Il problema sulla sua vicenda personale non era tanto il gossip represso dai media amici in quel momento, ma lo stridente contrasto che emergeva, agli occhi di chi li teneva aperti, tra la Kamala del gennaio 2019 e quella di qualche tempo prima. La senatrice, 54 anni nel 2019, madre indiana tamil di buona casta e padre giamaicano professore di sinistra, era una aperta paladina del movimento #MeToo ed era stata mesi prima una leader della sguaiata opposizione in Congresso alla conferma del giudice Brett Kavanaugh alla Corte Suprema, sotto l’accusa senza prove di aver abusato di ragazze nei festini universitari. Quando aveva 29 anni, Harris era diventata amante di Willie Brown, afroamericano di 60 anni, boss Democratico di successo. Era lo Speaker del Parlamento californiano, carica che tenne dal 1980 al 1995, prima di diventare sindaco di San Francisco dal 1996 al 2004. Brown era una potenza, ricco di fascino e di posti ben pagati da distribuire. “Sì, posso aver influenzato la sua carriera nominandola a due cariche nelle commissioni statali quando ero Speaker”, ha scritto Brown della sua ex sul quotidiano di San Francisco. Un posto era nel Consiglio d’Appello per l’Assicurazione ai Disoccupati, l’altro nella Commissione per l’Assistenza Medica: insieme, i due incarichi fruttarono stipendi per 400 mila dollari (di 30 anni fa) in 5 anni. Per due riunioni mensili alla Commissione il gettone era di 99 mila dollari, pari a 150 mila dollari (del 2019).

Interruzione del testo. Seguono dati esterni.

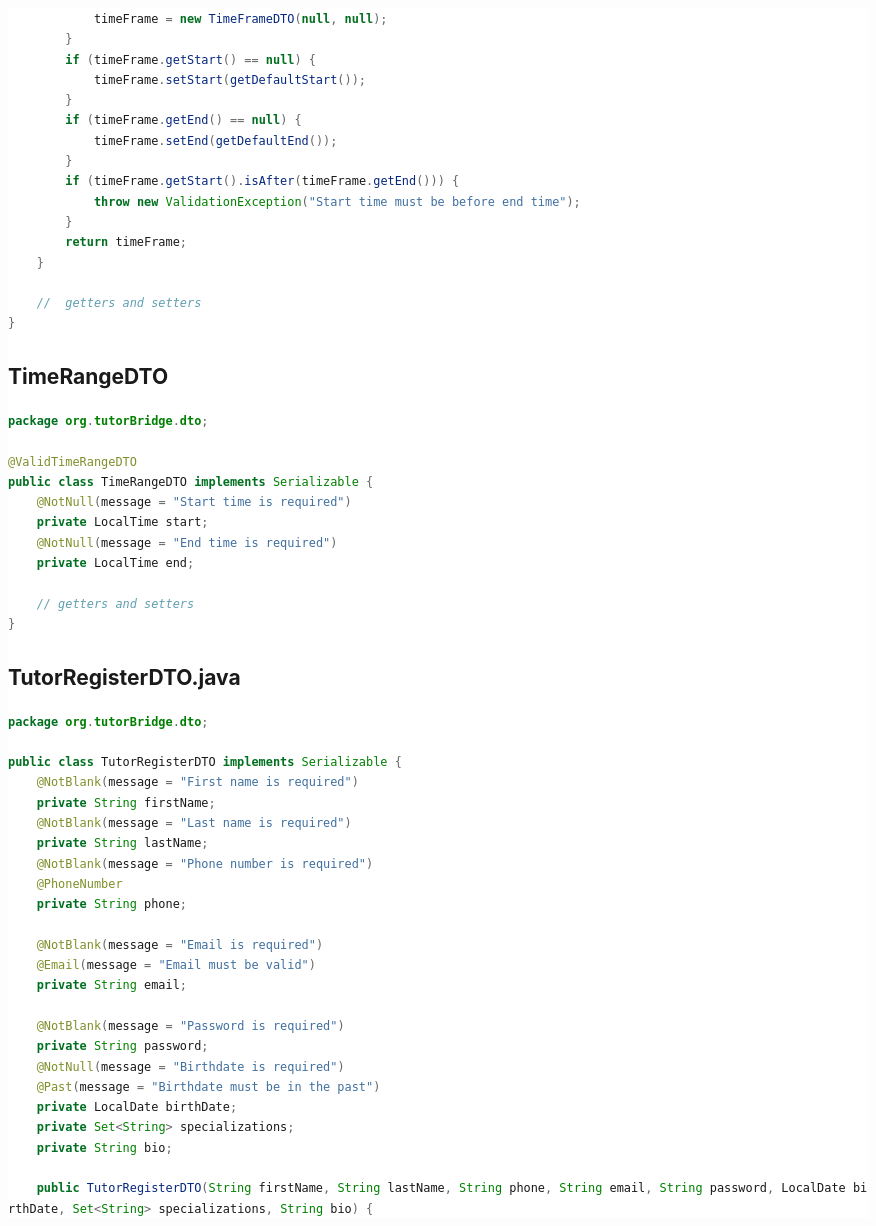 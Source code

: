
 ```java
            timeFrame = new TimeFrameDTO(null, null);
        }
        if (timeFrame.getStart() == null) {
            timeFrame.setStart(getDefaultStart());
        }
        if (timeFrame.getEnd() == null) {
            timeFrame.setEnd(getDefaultEnd());
        }
        if (timeFrame.getStart().isAfter(timeFrame.getEnd())) {
            throw new ValidationException("Start time must be before end time");
        }
        return timeFrame;
    }

    //  getters and setters
}

```

## TimeRangeDTO
```java
package org.tutorBridge.dto;

@ValidTimeRangeDTO
public class TimeRangeDTO implements Serializable {
    @NotNull(message = "Start time is required")
    private LocalTime start;
    @NotNull(message = "End time is required")
    private LocalTime end;

    // getters and setters
}

```

## TutorRegisterDTO.java
```java
package org.tutorBridge.dto;

public class TutorRegisterDTO implements Serializable {
    @NotBlank(message = "First name is required")
    private String firstName;
    @NotBlank(message = "Last name is required")
    private String lastName;
    @NotBlank(message = "Phone number is required")
    @PhoneNumber
    private String phone;

    @NotBlank(message = "Email is required")
    @Email(message = "Email must be valid")
    private String email;

    @NotBlank(message = "Password is required")
    private String password;
    @NotNull(message = "Birthdate is required")
    @Past(message = "Birthdate must be in the past")
    private LocalDate birthDate;
    private Set<String> specializations;
    private String bio;

    public TutorRegisterDTO(String firstName, String lastName, String phone, String email, String password, LocalDate birthDate, Set<String> specializations, String bio) {
```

Willie diede a Harris anche una BMW e, dopo che la loro relazione era finita, lui aveva continuato ad appoggiare la scalata politica della sua ex. “Di sicuro io l’ho aiutata nella sua prima elezione a Procuratore Generale della California”, ha scritto Brown nella rubrica. Quella carica è poi stata il trampolino per vincere il seggio da senatrice per la California in Congresso, anche grazie alle pressioni di Brown sul sindaco di Los Angeles Antonio Villaraigosa perché non si presentasse, lasciando così il campo libero per Harris. “Io avevo anche favorito le carriere della Speaker della Camera di Washington Nancy Pelosi, del governatore della California Gavin Newsom, della senatrice Dianne Feinstein e di molti altri politici”, ha ricordato Brown nell’articolo prima della stoccata all’ingrata Kamala: “La differenza è che Harris è la sola che, dopo che io l’ho aiutata, ha fatto girare la voce che sarei stato incriminato se avessi attraversato la strada con il rosso mentre lei era Procuratore Generale. Questa è la politica!”.
Il vecchio Willie s’era tolto allora un bel sassolino dalla scarpa. E ci ha regalato, ancora sfiziosa qualche decennio dopo, una “foto d’epoca” sull’arrivismo spregiudicato di Harris.